> Your task
Output exactly, with nothing added, the entries from the first line through the line with "#### 1.3 模态理论文件修复".

> Task input
_____

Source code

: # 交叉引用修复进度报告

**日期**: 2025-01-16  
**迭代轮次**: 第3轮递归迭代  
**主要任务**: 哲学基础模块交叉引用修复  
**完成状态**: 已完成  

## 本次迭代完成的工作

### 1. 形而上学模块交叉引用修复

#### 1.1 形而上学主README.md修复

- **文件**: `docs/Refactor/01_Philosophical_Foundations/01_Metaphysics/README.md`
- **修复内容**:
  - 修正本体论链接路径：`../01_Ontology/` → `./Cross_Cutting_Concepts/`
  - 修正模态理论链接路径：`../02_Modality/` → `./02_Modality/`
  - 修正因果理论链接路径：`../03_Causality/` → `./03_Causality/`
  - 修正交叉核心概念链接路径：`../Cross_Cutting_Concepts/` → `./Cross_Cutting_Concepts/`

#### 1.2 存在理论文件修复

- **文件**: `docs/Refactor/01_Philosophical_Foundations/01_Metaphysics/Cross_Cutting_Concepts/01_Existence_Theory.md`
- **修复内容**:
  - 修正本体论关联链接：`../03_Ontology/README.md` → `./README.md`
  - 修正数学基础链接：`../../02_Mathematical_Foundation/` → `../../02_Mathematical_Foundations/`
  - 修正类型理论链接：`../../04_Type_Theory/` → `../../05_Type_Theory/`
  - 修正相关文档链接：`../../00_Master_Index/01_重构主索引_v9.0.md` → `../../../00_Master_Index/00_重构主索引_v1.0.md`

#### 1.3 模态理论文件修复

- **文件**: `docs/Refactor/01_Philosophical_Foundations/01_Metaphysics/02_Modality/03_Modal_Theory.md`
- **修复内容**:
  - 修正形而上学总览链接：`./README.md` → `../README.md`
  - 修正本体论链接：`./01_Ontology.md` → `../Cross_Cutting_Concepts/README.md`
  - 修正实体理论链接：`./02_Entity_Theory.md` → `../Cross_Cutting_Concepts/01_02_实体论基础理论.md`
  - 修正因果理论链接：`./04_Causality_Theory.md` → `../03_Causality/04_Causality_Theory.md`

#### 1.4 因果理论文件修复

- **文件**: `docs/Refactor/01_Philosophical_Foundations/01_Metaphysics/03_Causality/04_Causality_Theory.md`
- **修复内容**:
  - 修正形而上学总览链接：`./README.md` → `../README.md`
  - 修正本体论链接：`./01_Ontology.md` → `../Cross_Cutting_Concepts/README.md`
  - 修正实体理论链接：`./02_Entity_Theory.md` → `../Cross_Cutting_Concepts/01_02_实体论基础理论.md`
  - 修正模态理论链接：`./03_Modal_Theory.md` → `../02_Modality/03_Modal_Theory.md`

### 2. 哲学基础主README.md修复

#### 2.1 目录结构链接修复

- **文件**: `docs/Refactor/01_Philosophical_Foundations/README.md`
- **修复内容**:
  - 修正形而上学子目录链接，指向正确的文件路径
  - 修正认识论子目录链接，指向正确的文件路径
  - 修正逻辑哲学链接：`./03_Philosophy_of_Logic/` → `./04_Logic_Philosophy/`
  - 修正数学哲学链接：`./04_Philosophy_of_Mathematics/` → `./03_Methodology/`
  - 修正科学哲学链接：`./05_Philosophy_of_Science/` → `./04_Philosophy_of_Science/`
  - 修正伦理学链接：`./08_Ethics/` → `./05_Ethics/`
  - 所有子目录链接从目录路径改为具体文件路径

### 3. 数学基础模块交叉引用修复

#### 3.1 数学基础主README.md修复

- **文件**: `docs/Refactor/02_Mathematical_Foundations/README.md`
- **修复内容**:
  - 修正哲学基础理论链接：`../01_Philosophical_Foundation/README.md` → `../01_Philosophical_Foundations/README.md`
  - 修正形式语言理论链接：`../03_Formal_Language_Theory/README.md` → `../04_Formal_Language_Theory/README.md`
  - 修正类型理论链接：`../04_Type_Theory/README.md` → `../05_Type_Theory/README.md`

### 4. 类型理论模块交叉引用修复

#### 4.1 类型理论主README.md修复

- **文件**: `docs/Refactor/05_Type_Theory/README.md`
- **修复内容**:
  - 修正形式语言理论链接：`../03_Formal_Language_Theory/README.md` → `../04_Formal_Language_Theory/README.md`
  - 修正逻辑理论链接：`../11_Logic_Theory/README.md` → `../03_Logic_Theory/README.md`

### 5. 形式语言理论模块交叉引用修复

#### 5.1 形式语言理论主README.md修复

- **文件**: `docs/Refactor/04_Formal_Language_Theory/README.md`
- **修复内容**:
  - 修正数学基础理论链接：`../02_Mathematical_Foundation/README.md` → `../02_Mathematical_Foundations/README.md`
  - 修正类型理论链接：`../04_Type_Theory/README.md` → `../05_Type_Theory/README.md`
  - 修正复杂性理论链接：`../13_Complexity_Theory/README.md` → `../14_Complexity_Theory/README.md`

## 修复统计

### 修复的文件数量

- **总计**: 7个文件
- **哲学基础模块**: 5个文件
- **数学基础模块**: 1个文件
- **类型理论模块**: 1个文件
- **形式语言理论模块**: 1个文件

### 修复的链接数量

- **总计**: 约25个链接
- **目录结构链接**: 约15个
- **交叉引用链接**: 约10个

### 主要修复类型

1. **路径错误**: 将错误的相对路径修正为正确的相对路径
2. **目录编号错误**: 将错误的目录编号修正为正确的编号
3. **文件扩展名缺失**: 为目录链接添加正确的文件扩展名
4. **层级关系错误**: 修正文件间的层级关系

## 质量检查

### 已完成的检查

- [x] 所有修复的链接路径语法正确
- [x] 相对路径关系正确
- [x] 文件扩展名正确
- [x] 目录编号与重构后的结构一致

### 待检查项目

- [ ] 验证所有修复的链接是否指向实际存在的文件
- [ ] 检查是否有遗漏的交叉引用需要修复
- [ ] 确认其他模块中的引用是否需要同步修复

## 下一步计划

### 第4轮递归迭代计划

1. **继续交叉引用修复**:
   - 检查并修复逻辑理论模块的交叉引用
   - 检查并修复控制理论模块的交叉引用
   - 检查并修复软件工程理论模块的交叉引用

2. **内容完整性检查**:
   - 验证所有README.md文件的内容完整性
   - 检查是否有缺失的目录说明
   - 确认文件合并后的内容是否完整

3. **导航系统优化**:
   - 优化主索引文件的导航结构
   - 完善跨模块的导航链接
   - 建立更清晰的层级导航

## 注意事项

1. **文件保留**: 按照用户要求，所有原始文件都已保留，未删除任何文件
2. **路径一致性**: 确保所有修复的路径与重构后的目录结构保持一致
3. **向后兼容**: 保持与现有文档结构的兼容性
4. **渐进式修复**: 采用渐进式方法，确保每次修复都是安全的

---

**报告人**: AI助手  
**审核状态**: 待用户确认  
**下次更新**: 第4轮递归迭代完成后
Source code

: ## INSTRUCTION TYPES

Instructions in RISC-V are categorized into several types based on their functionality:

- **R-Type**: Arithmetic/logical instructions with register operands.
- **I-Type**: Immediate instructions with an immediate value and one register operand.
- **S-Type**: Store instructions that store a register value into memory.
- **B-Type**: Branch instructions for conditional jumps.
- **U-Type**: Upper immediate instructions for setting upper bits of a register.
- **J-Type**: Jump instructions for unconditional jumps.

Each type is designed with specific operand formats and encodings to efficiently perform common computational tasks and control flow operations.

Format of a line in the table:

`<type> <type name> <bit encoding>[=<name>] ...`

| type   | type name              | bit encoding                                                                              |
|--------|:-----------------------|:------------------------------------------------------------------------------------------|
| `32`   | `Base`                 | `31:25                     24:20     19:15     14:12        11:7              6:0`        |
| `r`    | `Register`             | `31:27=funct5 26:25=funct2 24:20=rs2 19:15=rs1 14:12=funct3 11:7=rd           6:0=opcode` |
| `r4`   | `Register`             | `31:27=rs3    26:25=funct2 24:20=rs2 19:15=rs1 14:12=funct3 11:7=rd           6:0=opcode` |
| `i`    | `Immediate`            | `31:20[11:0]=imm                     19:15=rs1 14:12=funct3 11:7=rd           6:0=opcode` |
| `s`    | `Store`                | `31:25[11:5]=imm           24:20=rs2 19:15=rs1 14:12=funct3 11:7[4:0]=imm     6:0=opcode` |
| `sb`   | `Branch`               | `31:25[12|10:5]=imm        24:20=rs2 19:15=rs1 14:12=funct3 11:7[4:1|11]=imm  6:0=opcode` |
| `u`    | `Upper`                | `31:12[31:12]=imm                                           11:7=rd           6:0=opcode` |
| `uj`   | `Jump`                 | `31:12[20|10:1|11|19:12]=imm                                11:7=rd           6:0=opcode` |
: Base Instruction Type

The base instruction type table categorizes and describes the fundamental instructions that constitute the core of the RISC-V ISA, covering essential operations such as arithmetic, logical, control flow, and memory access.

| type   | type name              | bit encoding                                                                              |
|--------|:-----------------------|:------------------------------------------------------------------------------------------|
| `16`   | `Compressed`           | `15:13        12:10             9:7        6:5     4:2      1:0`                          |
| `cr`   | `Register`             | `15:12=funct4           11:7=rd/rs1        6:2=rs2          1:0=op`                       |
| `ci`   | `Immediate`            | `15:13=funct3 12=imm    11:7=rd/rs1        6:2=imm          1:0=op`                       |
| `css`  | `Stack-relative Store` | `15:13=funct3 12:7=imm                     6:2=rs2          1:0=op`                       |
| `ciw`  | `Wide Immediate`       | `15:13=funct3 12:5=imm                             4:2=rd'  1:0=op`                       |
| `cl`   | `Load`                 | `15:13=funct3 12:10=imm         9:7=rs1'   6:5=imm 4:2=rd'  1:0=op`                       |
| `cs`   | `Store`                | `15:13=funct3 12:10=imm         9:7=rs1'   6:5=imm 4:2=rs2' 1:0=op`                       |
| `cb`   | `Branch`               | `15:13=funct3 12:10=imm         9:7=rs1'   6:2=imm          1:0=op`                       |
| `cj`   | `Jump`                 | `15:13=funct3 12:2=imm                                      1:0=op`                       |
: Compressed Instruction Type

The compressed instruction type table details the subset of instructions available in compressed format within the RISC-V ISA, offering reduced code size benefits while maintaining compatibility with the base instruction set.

_____

> Solution
Source code

: # 交叉引用修复进度报告

**日期**: 2025-01-16  
**迭代轮次**: 第3轮递归迭代  
**主要任务**: 哲学基础模块交叉引用修复  
**完成状态**: 已完成  

## 本次迭代完成的工作

### 1. 形而上学模块交叉引用修复

#### 1.1 形而上学主README.md修复

- **文件**: `docs/Refactor/01_Philosophical_Foundations/01_Metaphysics/README.md`
- **修复内容**:
  - 修正本体论链接路径：`../01_Ontology/` → `./Cross_Cutting_Concepts/`
  - 修正模态理论链接路径：`../02_Modality/` → `./02_Modality/`
  - 修正因果理论链接路径：`../03_Causality/` → `./03_Causality/`
  - 修正交叉核心概念链接路径：`../Cross_Cutting_Concepts/` → `./Cross_Cutting_Concepts/`

#### 1.2 存在理论文件修复

- **文件**: `docs/Refactor/01_Philosophical_Foundations/01_Metaphysics/Cross_Cutting_Concepts/01_Existence_Theory.md`
- **修复内容**:
  - 修正本体论关联链接：`../03_Ontology/README.md` → `./README.md`
  - 修正数学基础链接：`../../02_Mathematical_Foundation/` → `../../02_Mathematical_Foundations/`
  - 修正类型理论链接：`../../04_Type_Theory/` → `../../05_Type_Theory/`
  - 修正相关文档链接：`../../00_Master_Index/01_重构主索引_v9.0.md` → `../../../00_Master_Index/00_重构主索引_v1.0.md`

#### 1.3 模态理论文件修复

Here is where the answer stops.